SCE&G dropped its avoided capacity cost rates, paid to small solar facilities between 100 kW and 80 MW, to $0 per kW-year. Opponents say this removes an important incentive for solar and violates the Public Utility Regulatory Policies Act (PURPA), which directs utilities to purchase power from independent suppliers.
In another blow to solar development in South Carolina, the state's Senate failed to pass a pro-solar bill after procedural changes requiring a two-thirds vote in April. The bill sought to remove caps on the state's residential solar market.
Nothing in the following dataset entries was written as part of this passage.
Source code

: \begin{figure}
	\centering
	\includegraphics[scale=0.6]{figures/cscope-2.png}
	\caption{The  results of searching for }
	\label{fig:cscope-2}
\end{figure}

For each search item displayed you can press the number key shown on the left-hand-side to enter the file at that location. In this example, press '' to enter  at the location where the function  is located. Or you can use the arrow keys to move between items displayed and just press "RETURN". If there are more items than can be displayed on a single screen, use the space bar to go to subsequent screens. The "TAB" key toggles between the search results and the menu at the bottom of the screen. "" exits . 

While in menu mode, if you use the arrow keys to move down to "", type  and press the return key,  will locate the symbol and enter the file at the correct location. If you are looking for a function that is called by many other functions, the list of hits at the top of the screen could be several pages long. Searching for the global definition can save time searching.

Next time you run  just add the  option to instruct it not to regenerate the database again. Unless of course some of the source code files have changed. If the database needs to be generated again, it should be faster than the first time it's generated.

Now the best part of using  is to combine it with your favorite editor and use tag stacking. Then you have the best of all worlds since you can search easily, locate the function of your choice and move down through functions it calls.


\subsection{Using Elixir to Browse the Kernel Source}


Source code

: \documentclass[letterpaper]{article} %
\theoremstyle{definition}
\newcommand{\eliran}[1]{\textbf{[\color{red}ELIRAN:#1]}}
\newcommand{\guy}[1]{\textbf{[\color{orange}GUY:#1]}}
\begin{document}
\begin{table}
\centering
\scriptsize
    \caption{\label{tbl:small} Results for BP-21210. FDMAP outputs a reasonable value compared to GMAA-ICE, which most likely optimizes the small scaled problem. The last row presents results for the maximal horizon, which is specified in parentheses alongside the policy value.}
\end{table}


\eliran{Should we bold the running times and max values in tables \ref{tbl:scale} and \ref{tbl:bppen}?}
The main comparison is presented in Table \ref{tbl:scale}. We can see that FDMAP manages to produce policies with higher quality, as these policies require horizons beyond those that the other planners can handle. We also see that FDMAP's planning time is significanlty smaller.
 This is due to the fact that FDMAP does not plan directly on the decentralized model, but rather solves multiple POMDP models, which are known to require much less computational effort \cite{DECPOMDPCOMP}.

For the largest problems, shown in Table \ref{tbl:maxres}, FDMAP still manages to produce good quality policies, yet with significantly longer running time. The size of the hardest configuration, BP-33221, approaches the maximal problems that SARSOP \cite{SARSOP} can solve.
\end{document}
Last year, SCANA Corp., the parent company of SCE&G, and the state-owned utility Santee Cooper scrapped the planned expansion of nuclear reactors at V.C. Summer, but reports indicated that the utilities had touted the cost-effectiveness of their planned reactors for months after discovering that the costs for the behind-schedule project were skyrocketing.
The nuclear project's partial construction led to rate hikes for SCE&G's customers that continue to face legal challenges.
Solar-industry representatives and conservation groups viewed smaller power providers as a means to lower utility bills for SCE&G's customers. At the heart of their petitions for the new rates, they criticized SCE&G for undervaluing the qualifying facilities (QFs) and taking away an incentive for them to sell their power to the utility.
The PSC voted 6-to-1 to deny the petitions for rehearing, including one from the state's consumer watchdog, the Office of Regulatory Staff.
Regulators said they had already "implicitly or explicitly" determined each part of SCE&G's new rate structure is just and reasonable, and therefore in compliance with PURPA.
"Had SCE&G not revised its avoided costs rates, SCE&G's customers would be paying solar QFs more than SCE&G's actual avoided costs, which is contrary to the explicit intent of PURPA," Aimee Murray, spokesperson at SCANA, the utility's parent company, said via email.
The Southern Environmental Law Center (SELC), which represented the South Carolina Coastal Conservation League and the Southern Alliance For Clean Energy in one of the PSC petitions, said in a press statement that the new rates prevented inexpensive solar power from reaching customers.
In addition to energy payments, SCE&G paid small solar facilities $21.34 per kW-year in 2016 for the costs that the utility avoided by increasing its own generation, particularly during peak load times. In 2017, that rate dropped to $6.35 per kW-year, according to SCE&G's testimonies during the proceeding for the annual rate-setting review.
The current rate for 2018, which will only be effective for one year, is $0 per kW-year.
SELC is "still evaluating possible next steps" with clients, spokesperson Emily Driscoll told Utility Dive on Friday via email.